No vamos a considerar siquiera el supuesto objetivo de la reforma laboral, que sería reducir el trabajo no registrado. Baste decir que la baja de lo que el empleador debe pagar como aporte patronal es un huracán devastador para el sistema de seguridad social y un estornudito de bebé para la economía de una empresa. Como estímulo microeconómico es insignificante, como fuerza destructiva macroeconómica es brutal. Un punto más: si el empresario no hacía aportes, el que recibía la indemnización era el trabajador, ahora el trabajador no recibirá nada por haber estado en negro, sino que el empleador deberá pagar multa a la Anses. Flor de estímulo para que el trabajador no denuncie a su empleador si lo tiene como no registrado. Dicho de un tirón, para bajar en serio la informalidad laboral alcanza y sobra con meterse con los tres pistoleros que regentean los sectores más negreados: Luis Barrionuevo (gastronómicos), Gerardo Martínez (construcción) y Luis Miguel Etchevehere (ministro de la Sociedad Rural).

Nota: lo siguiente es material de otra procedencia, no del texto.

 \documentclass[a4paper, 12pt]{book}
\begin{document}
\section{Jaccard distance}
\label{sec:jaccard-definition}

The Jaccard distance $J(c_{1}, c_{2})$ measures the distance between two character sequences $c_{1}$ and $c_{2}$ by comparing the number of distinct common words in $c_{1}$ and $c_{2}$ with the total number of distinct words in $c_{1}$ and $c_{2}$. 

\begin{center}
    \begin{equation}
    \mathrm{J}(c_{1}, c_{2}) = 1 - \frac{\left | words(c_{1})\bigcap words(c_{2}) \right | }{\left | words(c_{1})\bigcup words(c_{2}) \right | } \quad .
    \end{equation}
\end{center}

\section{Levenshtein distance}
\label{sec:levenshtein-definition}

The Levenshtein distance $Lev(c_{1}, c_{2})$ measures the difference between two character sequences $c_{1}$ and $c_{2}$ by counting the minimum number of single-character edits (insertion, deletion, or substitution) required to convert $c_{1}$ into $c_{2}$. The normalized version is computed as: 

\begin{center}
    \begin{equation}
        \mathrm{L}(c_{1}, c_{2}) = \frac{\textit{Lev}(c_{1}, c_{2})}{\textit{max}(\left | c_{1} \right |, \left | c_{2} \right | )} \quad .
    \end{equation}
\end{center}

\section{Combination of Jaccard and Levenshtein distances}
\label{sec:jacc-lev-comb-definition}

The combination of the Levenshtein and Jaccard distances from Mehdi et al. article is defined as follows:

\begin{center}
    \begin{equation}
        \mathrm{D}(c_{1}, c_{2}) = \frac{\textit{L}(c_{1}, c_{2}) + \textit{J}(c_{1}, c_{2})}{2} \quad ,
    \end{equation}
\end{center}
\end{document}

Pero el punto es otro. Visto en su larga duración, el desarrollo tecnológico fue parejo con el aumento de la productividad, pero también fue paralelo a la organización de los trabajadores y con ello, y por fuerza de la lucha, a la reducción de la jornada horaria de trabajo. Cada hora de trabajo que se reduce de la jornada laboral es el mejor mecanismo de redistribución de la riqueza, generación de empleo y, a la vez, consolidación de la sobrevida del capitalismo. En Argentina, la última vez que se ajustó la productividad de la economía a la jornada laboral fue en ¡1929! Como si la productividad del trabajo nunca hubiera explotado y aumentado exponencialmente, desde ese entonces se entiende que lo económicamente correcto es que la jornada laboral dure ocho horas. No hay forma de mantener un mercado de trabajo razonable si se combina esa cantidad de horas de trabajo con las tecnologías existentes, muchos menos si el régimen legal retrocede al siglo XIX.

Que se entienda: el desarrollo tecnológico tiene esta dinámica irreversible. Falta sólo la conducción política de los trabajadores para encauzar al capital en el único modo que le queda, a futuro, de no reventarlo todo. Avanzar en la jornada laboral máxima de seis horas, o menos, es el único modo de salvar al capitalismo.